BOISE — The City of Boise announced Thursday that it is filing a lawsuit against 20 pharmaceutical companies for their alleged role in the ongoing escalation of the national and local opioid crisis.
The lawsuit is one of many across the nation being filed against pharmaceutical companies on behalf of cities. Boise Mayor Dave Bieter said it's a good step in combating the opioid epidemic that just last year claimed 110 lives in Boise.
The City of Boise claims three things in the lawsuit. The drug makers promoted opioids to treat chronic health issues while downplaying the risk of addiction. Deceiving doctors about health risks associated with opioid products and focusing sales efforts on doctors known to over-prescribe. Lastly, failing to investigate and report suspicious opioid orders to law enforcement and take steps to prevent their products from being diverted onto the black market.
"We want to emphasize this is part of a holistic approach including education, prevention, treatment, law enforcement efforts, and the medical community," Bieter said.

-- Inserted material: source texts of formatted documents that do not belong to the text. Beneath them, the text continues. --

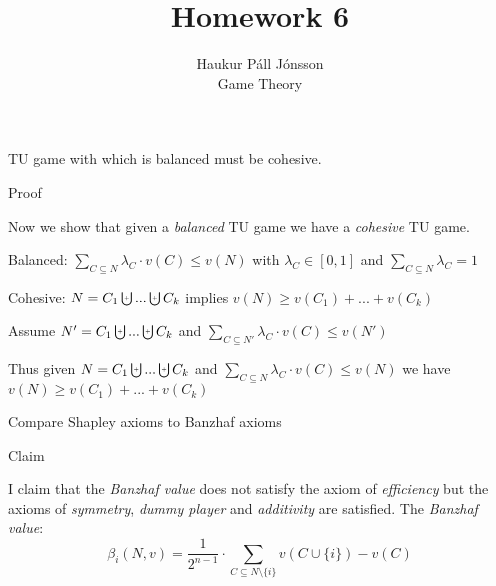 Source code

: \documentclass[12pt]{article}
\newenvironment{question}[2][Question]{\begin{trivlist}
\item[\hskip \labelsep {\bfseries #1}\hskip \labelsep {\bfseries #2.}]}{\end{trivlist}}
\newenvironment{answer}[2][Answer]{\begin{trivlist}
\item[\hskip \labelsep {\bfseries #1}\hskip \labelsep {\bfseries #2:}]}{\end{trivlist}}
\begin{document}
\renewcommand{\theenumi}{\roman{enumi}}

\let\oldsum\sum
\renewcommand{\sum}[3]{\oldsum\limits_{#1}^{#2}#3}
\let\oldprod\prod
\renewcommand{\prod}[3]{\oldprod\limits_{#1}^{#2}#3}

\newcommand\Dunion{
  \mathop{\mathchoice
    {\ooalign{$\displaystyle\bigcup$\cr\hss\scalebox{.65}{\raisebox{0.45ex}{\sffamily +}}\hss}}
    {\ooalign{$\textstyle\bigcup$\cr\hss\scalebox{.9}{\raisebox{0.5ex}{\tiny\sffamily +}}\hss}}
    {\ooalign{$\scriptstyle\bigcup$\cr\hss\scalebox{.45}{\raisebox{0.3ex}{\sffamily +}}\hss}}
    {\ooalign{$\scriptscriptstyle\bigcup$\cr\hss\scalebox{.38}{\raisebox{0.3ex}{\sffamily +}}\hss}}
    }
}

\title{Homework 6}
\author{Haukur Páll Jónsson\\
Game Theory}

\maketitle

\begin{question}{1}
TU game with which is balanced must be cohesive.
\end{question}
\begin{answer}{a)}{Proof}

Now we show that given a \textit{balanced} TU game we have a \textit{cohesive} TU game.

Balanced: $\sum{C \subseteq N}{}{\lambda_C \cdot v(C)} \leq v(N)$ with $\lambda_C \in [0,1]$ and $\sum{C \subseteq N}{}{\lambda_C}=1$

Cohesive: $N = C_1 \Dunion ... \Dunion C_k$ implies $v(N) \geq v(C_1) + ... + v(C_k)$

Assume $N' = C_1 \Dunion ... \Dunion C_k$ and $\sum{C \subseteq N'}{}{\lambda_C \cdot v(C)} \leq v(N')$

Thus given $N = C_1 \Dunion ... \Dunion C_k$ and $\sum{C \subseteq N}{}{\lambda_C \cdot v(C)} \leq v(N)$ we have $v(N) \geq v(C_1) + ... + v(C_k)$
\end{answer}

\begin{question}{2}
Compare Shapley axioms to Banzhaf axioms
\end{question}
\begin{answer}{a-d)}{Claim}

I claim that the \textit{Banzhaf value} does not satisfy the axiom of \textit{efficiency} but the axioms of \textit{symmetry}, \textit{dummy player} and \textit{additivity} are satisfied. The \textit{Banzhaf value}:
$$\beta_i(N,v)=\frac{1}{2^{n-1}}\cdot \sum{C \subseteq N \setminus \{i\}}{}{v(C \cup \{i\}) - v(C)}$$
\end{answer}
\end{document}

In Thursday's press conference outlining the lawsuit, a Boise father talked about the impact the opioid epidemic has had on his family. His son, Carter, overdosed in September.

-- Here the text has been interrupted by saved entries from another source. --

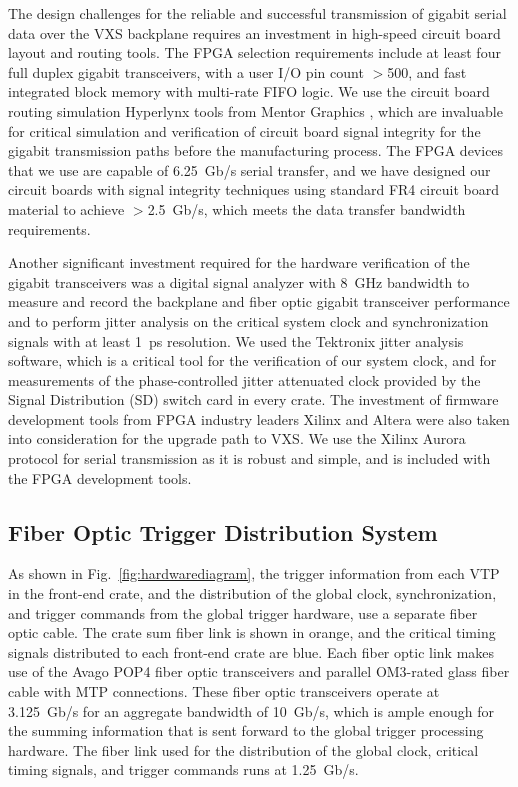 The design challenges for the reliable and successful transmission of gigabit serial data over the VXS backplane requires
an investment in high-speed circuit board layout and routing tools.  The FPGA selection requirements include at least
four full duplex gigabit transceivers, with a user I/O pin count $>$500, and fast integrated block memory with multi-rate
FIFO logic. We use the circuit board routing simulation Hyperlynx tools from Mentor Graphics \cite{hyperlynx-ref},
which are invaluable for critical simulation and verification of circuit board signal integrity for the gigabit transmission
paths before the manufacturing process.  The FPGA devices that we use are capable of 6.25~Gb/s serial transfer, and
we have designed our circuit boards with signal integrity techniques using standard FR4 circuit board material to achieve
$>$2.5~Gb/s, which meets the data transfer bandwidth requirements. 

Another significant investment required for the hardware verification of the gigabit transceivers was a digital signal
analyzer with 8~GHz bandwidth to measure and record the backplane and fiber optic gigabit transceiver performance
and to perform jitter analysis on the critical system clock and synchronization signals with at least 1~ps resolution. We
used the Tektronix jitter analysis software, which is a critical tool for the verification of our system clock, and for
measurements of the phase-controlled jitter attenuated clock provided by the Signal Distribution (SD) switch card in
every crate. The investment of firmware development tools from FPGA industry leaders Xilinx and Altera were also
taken into consideration for the upgrade path to VXS. We use the Xilinx Aurora protocol for serial transmission as it is
robust and simple, and is included with the FPGA development tools.  

\subsection{Fiber Optic Trigger Distribution System}

As shown in Fig.~\ref{fig:hardwarediagram}, the trigger information from each VTP in the front-end crate, and the
distribution of the global clock, synchronization, and trigger commands from the global trigger hardware, use a separate
fiber optic cable.  The crate sum fiber link is shown in orange, and the critical timing signals distributed to each front-end
crate are blue.  Each fiber optic link makes use of the Avago POP4 fiber optic transceivers and parallel OM3-rated glass
fiber cable with MTP connections. These fiber optic transceivers operate at 3.125~Gb/s for an aggregate bandwidth of
10~Gb/s, which is ample enough for the summing information that is sent forward to the global trigger processing hardware.
The fiber link used for the distribution of the global clock, critical timing signals, and trigger commands runs at 1.25~Gb/s.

"His future was bright and he was one of Boise's finest," said Scott Fischer.
Fischer says the 19-year-old athlete and musician had just graduated from Boise High School. He says Carter started popping prescription drugs at a high school party.

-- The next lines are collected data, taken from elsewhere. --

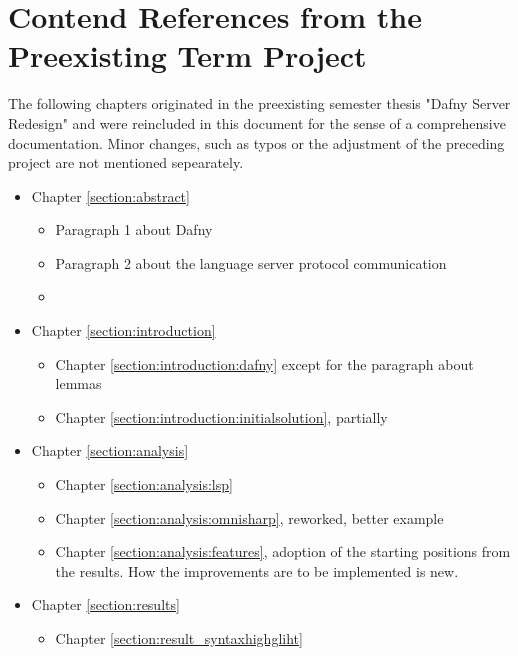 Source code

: \section*{Contend References from the Preexisting Term Project}
The following chapters originated in the preexisting semester thesis "Dafny Server Redesign"\cite{sa} and were reincluded in this document for the sense of a comprehensive documentation. Minor changes, such as typos or the adjustment of the preceding project are not mentioned sepearately.
\begin{itemize}
    \item Chapter \ref{section:abstract} 
        \begin{itemize}
            \item Paragraph 1 about Dafny
            \item Paragraph 2 about the language server protocol communication
            \item  {}
        \end{itemize}
    \item Chapter \ref{section:introduction} 
        \begin{itemize}
            \item Chapter \ref{section:introduction:dafny} except for the paragraph about lemmas
            \item Chapter \ref{section:introduction:initialsolution}, partially
        \end{itemize}

    \item Chapter \ref{section:analysis} 
        \begin{itemize}
            \item Chapter \ref{section:analysis:lsp}
            \item Chapter \ref{section:analysis:omnisharp}, reworked, better example
            \item Chapter \ref{section:analysis:features}, adoption of the starting positions from the results. How the improvements are to be implemented is new.
        \end{itemize}

    \item Chapter \ref{section:results} 
        \begin{itemize}
            \item Chapter \ref{section:result_syntaxhighgliht}
        \end{itemize}

\end{itemize}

"For Carter, the pills were powerful. He was addicted immediately," Fischer said.
Fischer says when his son couldn't afford the pills anymore he turned to heroin which is cheap and easy to get on the street.
"We were heartbroken, ashamed, filled with uncertainty about what to do," he said.
Carter went into treatment for his addiction, but died just days after getting out.
"He's gone, but his spirit lives on," Fischer said. "That spirit demands we help those who are still here. Those threatened by this horrible drug, a drug that often becomes the last and cheapest resort, for those whose addiction is rooted in powerful opioids being made by these pharmaceutical companies and spill in with little accountability into our communities."
The lawsuit was filed in the U.S. District Court in Idaho on Thursday. It's likely to be relocated to a national lawsuit that is pending in Cleveland, Ohio. It's known as the Multi-District Litigation. That lawsuit includes most of the American public entities that have filed similar cases.
Bieter says joining the national suit is the most efficient and cost-effective way to pursue the suit.